Lawyer uses 'finger food' story to discredit doctor in court

Published: Monday, July 11 2011 6:53 p.m. MDT

SALT LAKE CITY — An amputated finger placed in a buffet at a luncheon made its way into a defense lawyer's argument to discredit a doctor called to testify against a colleague in a federal court case Monday.

Attorney Peter Stirba told Judge Dee Benson that Dr. Michael Sumko, an orthopedic surgeon at Brigham City Community Hospital, put the finger in a luncheon food display where "someone who attended was about to eat it."

The woman reported the incident to hospital administrators, he said.

"Obviously, she was very traumatized," Stirba said after the hearing. "It was not a pleasant experience for her."

Stirba said he does not know all the details regarding the incident but that it happened two or three years ago and was corroborated by three or four other people. He filed a subpoena to find out more and whether the hospital took any disciplinary action. He said the incident violated professional ethics and would be fair game as a basis to impeach Sumko as a witness.

Brigham City Community Hospital attorney Andrew Deiss did not dispute Stirba's contention but successfully argued that the incident is not relevant to Sumko's expertise as a witness. Benson called it "really unusual" and added "if it happened at all."

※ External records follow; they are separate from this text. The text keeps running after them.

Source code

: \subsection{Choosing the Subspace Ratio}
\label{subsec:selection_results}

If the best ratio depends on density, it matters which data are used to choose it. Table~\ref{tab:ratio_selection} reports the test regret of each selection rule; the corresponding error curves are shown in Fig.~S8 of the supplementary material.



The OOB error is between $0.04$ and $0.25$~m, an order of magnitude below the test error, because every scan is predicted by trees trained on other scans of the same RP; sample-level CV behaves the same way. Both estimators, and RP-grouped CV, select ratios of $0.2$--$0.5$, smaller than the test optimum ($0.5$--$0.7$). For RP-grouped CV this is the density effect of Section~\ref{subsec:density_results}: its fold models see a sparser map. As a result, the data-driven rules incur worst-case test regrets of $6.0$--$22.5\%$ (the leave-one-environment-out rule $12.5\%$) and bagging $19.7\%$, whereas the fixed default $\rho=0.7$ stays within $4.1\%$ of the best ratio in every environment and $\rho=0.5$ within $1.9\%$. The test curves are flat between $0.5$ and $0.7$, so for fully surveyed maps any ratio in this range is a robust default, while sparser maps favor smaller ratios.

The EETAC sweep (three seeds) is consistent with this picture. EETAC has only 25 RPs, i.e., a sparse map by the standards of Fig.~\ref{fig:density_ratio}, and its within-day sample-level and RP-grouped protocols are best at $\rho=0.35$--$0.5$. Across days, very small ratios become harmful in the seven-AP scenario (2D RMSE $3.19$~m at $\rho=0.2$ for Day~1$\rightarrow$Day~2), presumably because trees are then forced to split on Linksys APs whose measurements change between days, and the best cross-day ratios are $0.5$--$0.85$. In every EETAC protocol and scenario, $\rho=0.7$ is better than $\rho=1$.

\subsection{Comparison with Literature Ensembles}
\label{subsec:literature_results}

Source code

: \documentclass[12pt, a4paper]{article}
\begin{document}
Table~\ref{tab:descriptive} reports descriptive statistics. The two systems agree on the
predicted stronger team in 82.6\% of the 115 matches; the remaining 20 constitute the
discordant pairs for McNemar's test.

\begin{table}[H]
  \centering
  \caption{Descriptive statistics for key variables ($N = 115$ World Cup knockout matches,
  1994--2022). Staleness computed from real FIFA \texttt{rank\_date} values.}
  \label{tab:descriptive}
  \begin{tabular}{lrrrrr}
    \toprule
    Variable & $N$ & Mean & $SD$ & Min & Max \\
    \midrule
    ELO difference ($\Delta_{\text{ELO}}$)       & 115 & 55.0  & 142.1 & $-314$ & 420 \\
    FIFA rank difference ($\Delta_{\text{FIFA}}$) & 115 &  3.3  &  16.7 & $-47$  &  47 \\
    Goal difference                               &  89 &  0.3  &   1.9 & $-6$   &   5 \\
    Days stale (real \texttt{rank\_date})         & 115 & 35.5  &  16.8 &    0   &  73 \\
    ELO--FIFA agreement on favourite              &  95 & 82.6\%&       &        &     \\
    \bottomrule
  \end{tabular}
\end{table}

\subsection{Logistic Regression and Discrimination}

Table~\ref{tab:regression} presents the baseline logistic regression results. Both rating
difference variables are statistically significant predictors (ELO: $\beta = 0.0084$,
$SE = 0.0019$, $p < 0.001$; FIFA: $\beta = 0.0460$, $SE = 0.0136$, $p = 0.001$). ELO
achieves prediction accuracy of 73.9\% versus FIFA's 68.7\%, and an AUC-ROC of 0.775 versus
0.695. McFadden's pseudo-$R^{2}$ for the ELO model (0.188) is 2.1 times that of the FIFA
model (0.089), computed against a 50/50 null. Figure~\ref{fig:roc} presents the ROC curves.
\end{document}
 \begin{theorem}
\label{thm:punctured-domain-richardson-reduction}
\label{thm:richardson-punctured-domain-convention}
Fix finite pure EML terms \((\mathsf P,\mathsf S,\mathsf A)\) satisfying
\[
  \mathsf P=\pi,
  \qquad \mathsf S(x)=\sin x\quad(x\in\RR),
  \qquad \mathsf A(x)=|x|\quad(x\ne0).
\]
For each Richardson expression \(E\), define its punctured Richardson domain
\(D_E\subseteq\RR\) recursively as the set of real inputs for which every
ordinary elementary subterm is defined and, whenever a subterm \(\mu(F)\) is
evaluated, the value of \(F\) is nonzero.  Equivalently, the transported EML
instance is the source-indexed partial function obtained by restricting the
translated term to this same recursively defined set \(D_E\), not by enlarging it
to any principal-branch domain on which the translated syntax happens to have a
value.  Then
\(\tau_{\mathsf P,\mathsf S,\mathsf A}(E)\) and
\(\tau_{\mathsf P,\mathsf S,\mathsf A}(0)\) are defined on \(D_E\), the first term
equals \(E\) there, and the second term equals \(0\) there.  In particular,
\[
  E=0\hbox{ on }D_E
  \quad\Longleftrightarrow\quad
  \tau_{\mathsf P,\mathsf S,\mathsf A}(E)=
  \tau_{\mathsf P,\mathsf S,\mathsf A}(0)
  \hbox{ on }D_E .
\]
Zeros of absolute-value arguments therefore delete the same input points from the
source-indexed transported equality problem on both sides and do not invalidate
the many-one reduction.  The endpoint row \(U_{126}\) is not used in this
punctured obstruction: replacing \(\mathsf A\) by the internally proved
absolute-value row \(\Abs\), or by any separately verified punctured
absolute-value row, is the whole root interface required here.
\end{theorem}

Federal prosecutors called Sumko to testify in the criminal case against Dr. Dewey C. MacKay, a now retired Brigham City orthopedic surgeon who faces 129 counts of illegally prescribing painkillers to hundreds of patients, including one who died. Prosecutors allege he routinely issued prescriptions to as many as 120 patients a day without conducting proper medical examinations.

Between January 2005 and October 2009, MacKay issued 20,612 prescriptions for hydrocodone products, totaling more than 1.9 million pills, prosecutors said. The doctor reportedly issued more than 17,000 prescriptions for oxycodone products, totaling more than 1.5 million pills.

Between Jan. 1, 2005, and June 5, 2008, MacKay had the highest volume of prescriptions for hydrocodone products in the state and the fourth-highest volume for oxycodone prescriptions, prosecutors said.

A jury trail is scheduled to begin next Monday.